Надо же было так нализаться!
Я не питал никаких иллюзий: мне несдобровать. За прогулы у нас по головке не гладят.
С похмелья страшно болела голова.
«Кажется, я навеки распрощался с Нимфочкой…»
Как ни странно, эта мысль не огорчила.
Минутой позже я вздохнул.
«Теперь и Айбику мне не видать как собственных ушей!»
Но эта мысль меня совсем не обрадовала, прямо скажу.
Весь день я провалялся в постели, стыдно все-таки появляться перед людьми с похмельной рожей. Амантаев еще не вернулся из Уфы — и то утешение.
Сначала решил разыскать Валентина и переговорить с ним откровенно с глазу на глаз. Но передумал, не пошел. Еще не хватало: вымаливать снисхождение!
На следующий день поднялся с зарей, наспех перекусил и бегом на комбинат.
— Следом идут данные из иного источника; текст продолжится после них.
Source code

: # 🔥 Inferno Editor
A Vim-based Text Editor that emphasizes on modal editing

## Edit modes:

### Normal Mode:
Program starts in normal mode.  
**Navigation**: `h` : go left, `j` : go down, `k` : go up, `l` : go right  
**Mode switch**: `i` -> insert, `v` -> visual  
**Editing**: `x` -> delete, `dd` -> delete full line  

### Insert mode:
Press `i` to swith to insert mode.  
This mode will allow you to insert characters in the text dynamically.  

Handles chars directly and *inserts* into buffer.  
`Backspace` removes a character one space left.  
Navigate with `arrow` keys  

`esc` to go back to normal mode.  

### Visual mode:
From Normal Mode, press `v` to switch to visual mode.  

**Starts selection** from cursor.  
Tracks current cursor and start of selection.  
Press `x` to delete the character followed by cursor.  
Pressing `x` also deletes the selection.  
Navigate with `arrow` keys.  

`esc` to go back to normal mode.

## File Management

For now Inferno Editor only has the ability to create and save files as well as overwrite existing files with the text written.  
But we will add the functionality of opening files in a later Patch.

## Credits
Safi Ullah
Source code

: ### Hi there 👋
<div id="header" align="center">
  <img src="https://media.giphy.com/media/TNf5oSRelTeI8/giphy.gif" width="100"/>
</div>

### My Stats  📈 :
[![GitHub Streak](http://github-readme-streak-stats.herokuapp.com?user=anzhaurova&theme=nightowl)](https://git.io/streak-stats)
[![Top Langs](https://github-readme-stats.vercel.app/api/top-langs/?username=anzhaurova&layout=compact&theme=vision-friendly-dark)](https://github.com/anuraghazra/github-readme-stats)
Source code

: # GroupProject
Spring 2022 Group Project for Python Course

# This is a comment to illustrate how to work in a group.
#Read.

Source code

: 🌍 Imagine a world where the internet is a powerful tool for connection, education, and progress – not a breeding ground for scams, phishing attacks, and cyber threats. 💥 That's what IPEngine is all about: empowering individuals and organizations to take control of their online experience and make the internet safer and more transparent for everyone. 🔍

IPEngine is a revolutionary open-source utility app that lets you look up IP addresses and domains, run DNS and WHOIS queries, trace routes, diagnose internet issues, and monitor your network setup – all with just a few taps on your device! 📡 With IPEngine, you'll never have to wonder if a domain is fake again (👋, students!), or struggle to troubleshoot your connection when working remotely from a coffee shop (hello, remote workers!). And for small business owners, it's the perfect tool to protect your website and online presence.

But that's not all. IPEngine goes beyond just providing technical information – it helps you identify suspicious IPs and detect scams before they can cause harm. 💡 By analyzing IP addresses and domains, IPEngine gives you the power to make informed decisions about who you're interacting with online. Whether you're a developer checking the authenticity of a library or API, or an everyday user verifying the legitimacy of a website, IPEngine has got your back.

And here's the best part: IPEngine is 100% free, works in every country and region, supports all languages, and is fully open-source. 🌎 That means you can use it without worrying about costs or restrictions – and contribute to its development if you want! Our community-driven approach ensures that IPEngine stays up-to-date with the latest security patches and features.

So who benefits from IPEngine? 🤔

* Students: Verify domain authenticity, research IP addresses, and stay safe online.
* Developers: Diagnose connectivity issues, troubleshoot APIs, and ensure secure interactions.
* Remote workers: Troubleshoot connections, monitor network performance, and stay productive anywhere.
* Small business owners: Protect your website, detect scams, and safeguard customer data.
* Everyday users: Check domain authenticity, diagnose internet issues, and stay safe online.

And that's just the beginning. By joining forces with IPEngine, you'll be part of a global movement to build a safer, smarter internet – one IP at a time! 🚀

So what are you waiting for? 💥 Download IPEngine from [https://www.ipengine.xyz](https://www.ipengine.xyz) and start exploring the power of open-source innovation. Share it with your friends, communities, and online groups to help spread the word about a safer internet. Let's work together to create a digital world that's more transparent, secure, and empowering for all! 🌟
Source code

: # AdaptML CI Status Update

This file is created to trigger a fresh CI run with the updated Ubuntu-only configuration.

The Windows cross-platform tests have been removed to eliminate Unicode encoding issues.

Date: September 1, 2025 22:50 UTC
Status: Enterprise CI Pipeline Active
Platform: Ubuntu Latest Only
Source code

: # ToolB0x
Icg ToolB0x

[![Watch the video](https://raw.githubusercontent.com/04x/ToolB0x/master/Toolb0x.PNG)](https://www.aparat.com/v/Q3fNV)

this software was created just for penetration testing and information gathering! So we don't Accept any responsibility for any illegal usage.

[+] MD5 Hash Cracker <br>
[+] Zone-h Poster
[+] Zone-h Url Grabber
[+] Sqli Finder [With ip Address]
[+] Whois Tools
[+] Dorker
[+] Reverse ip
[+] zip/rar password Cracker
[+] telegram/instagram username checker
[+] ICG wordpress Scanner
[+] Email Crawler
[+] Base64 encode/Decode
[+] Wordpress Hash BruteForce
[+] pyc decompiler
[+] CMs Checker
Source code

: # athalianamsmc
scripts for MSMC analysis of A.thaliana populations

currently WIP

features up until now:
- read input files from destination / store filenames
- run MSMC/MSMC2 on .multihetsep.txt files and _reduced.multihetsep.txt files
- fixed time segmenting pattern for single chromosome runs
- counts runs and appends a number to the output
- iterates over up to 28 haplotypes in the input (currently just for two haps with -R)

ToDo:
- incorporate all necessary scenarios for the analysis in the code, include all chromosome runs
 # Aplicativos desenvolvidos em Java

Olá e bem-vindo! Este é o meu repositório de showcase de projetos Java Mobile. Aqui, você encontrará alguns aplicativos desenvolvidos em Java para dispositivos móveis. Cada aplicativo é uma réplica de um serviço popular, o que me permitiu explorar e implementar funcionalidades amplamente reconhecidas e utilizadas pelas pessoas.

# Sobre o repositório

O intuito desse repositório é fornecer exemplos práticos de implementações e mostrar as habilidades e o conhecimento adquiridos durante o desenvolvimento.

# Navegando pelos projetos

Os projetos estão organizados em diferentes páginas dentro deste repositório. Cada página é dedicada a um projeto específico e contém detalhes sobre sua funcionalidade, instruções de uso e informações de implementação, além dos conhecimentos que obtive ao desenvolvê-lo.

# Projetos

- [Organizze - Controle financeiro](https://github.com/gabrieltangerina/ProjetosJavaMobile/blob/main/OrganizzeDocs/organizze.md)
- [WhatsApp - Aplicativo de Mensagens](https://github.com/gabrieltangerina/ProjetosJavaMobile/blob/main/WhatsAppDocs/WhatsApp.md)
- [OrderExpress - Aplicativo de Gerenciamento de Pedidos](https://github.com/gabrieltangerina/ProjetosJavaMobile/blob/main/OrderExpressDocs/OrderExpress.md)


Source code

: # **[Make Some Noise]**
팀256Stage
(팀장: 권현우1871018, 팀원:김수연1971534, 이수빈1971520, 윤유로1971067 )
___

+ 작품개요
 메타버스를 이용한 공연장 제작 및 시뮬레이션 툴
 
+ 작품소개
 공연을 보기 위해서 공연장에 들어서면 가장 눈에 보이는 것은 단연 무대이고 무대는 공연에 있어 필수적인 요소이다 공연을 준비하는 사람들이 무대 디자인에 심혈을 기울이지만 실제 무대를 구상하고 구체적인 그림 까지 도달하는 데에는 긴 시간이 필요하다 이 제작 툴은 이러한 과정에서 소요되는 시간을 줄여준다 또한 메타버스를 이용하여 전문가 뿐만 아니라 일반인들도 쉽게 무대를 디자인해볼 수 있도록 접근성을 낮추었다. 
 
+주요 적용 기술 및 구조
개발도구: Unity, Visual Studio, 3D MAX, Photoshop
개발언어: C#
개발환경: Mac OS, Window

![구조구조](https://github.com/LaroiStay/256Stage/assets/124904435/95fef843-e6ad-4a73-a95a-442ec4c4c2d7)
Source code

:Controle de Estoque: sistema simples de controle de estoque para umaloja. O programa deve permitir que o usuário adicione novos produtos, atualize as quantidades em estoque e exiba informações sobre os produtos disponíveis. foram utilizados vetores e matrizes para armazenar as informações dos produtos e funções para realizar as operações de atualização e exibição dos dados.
В этот час на улицах, кроме запоздалых влюбленных, никого не встретишь.
Но, к своему великому удивлению, на трамвайной остановке я встретил — кого бы вы думали? — самого Седова! «Пожалел в такую рань будить шофера, вот и притащился на остановку», — решил я.
Чудак, конечно. Большой начальник должен пользоваться своими суверенными правами. Во всяком случае, я не одобрил его поведения.
До самого управления мы с ним ехали в одном вагоне — какая мне честь!
Не успел я, однако, войти в цех, как нос к носу столкнулся с Валентином. По наивности своей я все-таки надеялся, что комсорг не станет поднимать шума. Но не на такого напал.
— Я тебя без всякого промедления переправлю к Задней Улице, — пригрозил он. — Ты еще ни разу не вел с ним нежного разговора? Что же, придется тебе испытать это счастье.
Я уже слышал, что «нежный разговор» — это что-то вроде елейной проповеди. До предела нудная процедура. Катук, например, говорит: «Лучше бы он ругался или ударил сплеча — только не это выматывание души».
— Так и выложил комсоргу всю правду? — спросил меня Барабан, насупившись.
— Не люблю увиливать и врать, не приучен.
— Чистоплюй! Кому это нужно?
— Мне. Всем. И оставь ты меня в покое!
Отвернулся и ушел. Еще не хватало, чтобы Барабан плюнул мне в душу. Все-таки у меня есть кое-какие принципы.
Валентин решил сделать себе большую карьеру. Это даже слепому видно. Вот и старается себя показать. Выслуживается, одним словом.
Ну его к дьяволу!
Не скрою, не люблю я таких типов. Из таких к старости лет вызревают ханжи и демагоги.